Amid the debris of falling share prices on all the world's major indexes, there were some glimmers of hope to be spotted on dealers' screens.
Linux vendor Red Hat showed increased turnover and slightly reduced losses for its fourth quarter. The company reported an adjusted net loss of $600,000 (£420,023) on turnover of $27m. This is up from a net loss of $5.6m on turnover of $13.1m for the same quarter a year ago.
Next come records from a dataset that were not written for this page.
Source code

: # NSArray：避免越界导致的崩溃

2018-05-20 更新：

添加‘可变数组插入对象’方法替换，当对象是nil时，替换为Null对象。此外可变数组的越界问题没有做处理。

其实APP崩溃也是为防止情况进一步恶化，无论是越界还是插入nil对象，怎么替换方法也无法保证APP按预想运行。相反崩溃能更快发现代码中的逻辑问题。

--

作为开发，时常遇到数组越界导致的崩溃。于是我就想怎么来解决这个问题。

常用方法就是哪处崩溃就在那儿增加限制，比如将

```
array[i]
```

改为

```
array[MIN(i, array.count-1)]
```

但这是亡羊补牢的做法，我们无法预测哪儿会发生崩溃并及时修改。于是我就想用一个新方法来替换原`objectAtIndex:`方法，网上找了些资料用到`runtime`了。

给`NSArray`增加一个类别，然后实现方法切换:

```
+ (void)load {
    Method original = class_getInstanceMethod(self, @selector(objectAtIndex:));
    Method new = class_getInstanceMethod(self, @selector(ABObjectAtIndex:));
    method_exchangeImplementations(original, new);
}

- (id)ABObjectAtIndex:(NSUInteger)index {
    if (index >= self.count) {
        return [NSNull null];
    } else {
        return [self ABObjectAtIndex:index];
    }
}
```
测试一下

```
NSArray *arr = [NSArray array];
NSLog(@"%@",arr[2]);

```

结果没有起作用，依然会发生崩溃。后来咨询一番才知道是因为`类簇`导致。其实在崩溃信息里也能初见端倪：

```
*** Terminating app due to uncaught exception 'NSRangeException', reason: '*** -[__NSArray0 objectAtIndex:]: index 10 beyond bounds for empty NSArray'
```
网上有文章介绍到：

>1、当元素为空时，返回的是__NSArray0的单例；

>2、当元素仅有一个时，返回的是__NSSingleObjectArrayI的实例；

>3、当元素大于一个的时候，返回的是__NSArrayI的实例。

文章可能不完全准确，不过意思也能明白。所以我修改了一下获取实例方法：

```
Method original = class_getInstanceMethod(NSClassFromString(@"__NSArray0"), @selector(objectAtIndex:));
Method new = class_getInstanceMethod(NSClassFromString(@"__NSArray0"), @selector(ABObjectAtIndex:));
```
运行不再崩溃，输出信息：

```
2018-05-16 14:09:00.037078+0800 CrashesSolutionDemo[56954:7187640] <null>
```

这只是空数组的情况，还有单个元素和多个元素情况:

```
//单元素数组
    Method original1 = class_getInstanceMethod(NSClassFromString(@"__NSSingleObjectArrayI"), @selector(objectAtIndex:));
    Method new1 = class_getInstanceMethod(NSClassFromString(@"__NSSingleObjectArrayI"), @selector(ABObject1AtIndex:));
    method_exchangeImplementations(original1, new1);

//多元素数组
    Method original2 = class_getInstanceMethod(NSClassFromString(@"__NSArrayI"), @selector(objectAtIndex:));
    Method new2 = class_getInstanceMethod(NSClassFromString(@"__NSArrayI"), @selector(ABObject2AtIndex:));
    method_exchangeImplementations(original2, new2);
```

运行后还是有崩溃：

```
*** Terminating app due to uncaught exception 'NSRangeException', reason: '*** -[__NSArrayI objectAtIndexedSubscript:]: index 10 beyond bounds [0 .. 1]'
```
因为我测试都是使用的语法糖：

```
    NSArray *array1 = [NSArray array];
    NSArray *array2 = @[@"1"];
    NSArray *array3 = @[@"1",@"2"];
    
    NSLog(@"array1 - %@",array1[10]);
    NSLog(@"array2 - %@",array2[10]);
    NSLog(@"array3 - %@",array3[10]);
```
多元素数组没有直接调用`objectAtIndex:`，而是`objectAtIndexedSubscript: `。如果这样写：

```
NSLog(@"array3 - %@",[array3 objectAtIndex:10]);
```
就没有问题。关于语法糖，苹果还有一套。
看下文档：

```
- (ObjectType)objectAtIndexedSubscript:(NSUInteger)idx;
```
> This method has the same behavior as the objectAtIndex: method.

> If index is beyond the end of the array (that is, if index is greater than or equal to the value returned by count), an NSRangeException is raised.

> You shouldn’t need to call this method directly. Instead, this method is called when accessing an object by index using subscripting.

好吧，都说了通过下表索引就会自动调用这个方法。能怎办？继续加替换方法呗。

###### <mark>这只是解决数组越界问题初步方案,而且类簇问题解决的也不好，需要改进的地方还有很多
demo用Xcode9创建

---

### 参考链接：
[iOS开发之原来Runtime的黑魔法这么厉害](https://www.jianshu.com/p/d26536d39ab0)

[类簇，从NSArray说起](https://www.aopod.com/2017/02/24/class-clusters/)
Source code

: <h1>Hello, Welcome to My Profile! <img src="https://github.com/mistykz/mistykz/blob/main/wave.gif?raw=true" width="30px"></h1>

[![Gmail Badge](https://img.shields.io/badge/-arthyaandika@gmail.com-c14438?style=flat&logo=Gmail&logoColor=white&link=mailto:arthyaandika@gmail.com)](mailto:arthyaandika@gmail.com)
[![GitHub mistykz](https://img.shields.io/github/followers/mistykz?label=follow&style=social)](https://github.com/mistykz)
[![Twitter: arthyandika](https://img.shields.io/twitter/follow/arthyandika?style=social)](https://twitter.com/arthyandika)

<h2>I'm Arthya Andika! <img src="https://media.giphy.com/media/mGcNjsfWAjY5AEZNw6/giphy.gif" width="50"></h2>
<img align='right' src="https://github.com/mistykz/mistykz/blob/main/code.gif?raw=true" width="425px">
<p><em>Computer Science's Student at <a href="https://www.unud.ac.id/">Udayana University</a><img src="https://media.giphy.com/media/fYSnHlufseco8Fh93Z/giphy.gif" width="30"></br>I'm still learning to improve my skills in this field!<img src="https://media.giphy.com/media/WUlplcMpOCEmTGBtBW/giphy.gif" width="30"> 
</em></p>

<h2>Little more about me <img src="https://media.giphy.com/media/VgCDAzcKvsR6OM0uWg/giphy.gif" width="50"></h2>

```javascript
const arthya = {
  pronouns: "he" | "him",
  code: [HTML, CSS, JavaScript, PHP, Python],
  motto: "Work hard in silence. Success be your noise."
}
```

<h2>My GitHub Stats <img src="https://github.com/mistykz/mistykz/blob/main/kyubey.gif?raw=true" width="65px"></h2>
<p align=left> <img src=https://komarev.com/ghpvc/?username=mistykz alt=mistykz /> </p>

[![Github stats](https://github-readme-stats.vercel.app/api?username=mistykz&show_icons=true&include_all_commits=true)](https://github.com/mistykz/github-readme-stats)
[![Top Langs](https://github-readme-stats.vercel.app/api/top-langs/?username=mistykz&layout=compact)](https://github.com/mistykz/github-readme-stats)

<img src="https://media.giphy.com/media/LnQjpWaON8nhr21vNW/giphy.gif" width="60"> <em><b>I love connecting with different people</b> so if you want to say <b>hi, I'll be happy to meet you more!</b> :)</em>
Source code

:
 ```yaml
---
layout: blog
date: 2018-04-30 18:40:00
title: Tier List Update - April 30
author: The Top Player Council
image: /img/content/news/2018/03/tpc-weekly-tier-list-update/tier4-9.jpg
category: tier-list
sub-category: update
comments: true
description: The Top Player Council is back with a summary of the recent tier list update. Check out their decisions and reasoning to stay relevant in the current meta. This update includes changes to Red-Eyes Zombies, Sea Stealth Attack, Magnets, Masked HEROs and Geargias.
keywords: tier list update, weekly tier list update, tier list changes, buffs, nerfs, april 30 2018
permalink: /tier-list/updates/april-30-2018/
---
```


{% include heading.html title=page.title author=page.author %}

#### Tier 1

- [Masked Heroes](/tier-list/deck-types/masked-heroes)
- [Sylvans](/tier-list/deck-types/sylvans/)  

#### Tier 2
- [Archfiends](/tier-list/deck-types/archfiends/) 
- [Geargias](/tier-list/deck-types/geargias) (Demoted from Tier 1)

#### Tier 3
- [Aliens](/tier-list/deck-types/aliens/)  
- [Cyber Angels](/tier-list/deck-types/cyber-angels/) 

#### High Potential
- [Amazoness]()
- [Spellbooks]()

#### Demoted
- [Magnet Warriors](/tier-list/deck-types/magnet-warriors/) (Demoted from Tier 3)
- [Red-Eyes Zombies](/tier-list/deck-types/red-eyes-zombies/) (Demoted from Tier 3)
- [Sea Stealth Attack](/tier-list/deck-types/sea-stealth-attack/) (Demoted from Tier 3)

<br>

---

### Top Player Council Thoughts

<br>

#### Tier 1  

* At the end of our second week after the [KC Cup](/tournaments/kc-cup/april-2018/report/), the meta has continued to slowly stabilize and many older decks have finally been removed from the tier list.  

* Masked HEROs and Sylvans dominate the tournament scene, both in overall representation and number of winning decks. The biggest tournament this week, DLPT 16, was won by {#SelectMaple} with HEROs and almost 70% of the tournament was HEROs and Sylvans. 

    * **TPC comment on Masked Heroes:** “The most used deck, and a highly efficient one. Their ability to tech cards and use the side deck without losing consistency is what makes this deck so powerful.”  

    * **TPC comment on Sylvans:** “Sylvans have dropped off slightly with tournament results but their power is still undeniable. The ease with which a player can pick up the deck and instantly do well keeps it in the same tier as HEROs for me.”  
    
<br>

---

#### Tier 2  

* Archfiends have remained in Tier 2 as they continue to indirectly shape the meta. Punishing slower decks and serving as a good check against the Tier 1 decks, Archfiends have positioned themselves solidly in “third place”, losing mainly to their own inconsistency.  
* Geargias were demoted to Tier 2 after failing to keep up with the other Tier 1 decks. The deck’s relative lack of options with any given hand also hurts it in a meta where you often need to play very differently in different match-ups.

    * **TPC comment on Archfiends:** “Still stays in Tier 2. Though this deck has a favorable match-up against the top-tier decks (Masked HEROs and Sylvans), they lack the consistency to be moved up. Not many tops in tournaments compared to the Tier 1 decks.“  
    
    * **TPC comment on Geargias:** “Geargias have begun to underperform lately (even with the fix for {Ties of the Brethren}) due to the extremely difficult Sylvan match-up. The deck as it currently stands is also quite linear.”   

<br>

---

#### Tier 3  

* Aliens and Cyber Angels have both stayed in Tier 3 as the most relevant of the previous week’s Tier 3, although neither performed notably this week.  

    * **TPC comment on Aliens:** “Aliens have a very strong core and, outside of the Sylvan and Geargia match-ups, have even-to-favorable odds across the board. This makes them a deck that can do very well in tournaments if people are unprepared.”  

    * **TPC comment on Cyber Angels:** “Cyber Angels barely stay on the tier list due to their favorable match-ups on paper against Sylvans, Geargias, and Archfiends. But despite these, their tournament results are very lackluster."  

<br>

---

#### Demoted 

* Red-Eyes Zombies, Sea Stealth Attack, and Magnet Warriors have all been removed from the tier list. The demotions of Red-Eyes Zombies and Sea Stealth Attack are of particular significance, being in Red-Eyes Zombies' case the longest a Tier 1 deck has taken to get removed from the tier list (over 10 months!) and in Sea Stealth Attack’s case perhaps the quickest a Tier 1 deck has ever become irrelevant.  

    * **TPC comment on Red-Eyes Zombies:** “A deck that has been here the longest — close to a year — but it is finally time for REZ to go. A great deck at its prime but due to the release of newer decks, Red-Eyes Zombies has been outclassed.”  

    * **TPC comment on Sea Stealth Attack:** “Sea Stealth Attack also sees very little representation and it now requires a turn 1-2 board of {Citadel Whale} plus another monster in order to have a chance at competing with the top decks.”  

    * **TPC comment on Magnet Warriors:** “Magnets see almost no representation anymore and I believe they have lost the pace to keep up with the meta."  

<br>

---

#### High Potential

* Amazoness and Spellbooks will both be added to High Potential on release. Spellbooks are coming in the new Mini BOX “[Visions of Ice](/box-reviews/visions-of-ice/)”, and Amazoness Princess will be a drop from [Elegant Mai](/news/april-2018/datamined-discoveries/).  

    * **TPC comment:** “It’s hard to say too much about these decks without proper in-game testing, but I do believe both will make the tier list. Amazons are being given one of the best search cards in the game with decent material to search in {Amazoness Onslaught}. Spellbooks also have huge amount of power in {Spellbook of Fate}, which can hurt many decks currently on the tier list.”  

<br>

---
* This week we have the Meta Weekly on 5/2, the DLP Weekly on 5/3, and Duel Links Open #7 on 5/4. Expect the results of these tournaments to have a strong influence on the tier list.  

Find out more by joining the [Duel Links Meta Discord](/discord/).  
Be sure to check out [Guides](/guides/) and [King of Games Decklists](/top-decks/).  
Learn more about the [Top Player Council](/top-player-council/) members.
Net losses totalled $24.2m, compared with $24.6m last year.
Computer Associates gained momentum on news of several wireless deals with Nokia, Motorola and EDS and, despite Intel's announcement that the next few months will remain tough, its deal to produce 250,000 web PCs for a joint venture with Spain's largest bank and AOL gave its shares a lift.
E-services company Proxicom anticipated that its first-quarter 2001 turnover will be between $39m and $41m, about 26 per cent lower than forecast.
Proxicom expected to take a one-time restructuring charge this quarter of between $32m and $36m, including severance packages and other costs associated with renegotiating real estate deals.
Motorola joined the pessimistic parade of companies claiming that a quick turnaround was unlikely. Robert Growney, president, said problems in the first quarter haven't changed. The company expects an operating loss for its first quarter.
Canadian software developer Corel said last week that it expected to report a first-quarter net profit, two quarters ahead of its previously stated target for a return to profit.
Corel, which has struggled amid slowing sales and last summer's resignation of founder Michael Cowpland, said it expected a net profit of $500,000 for the latest quarter.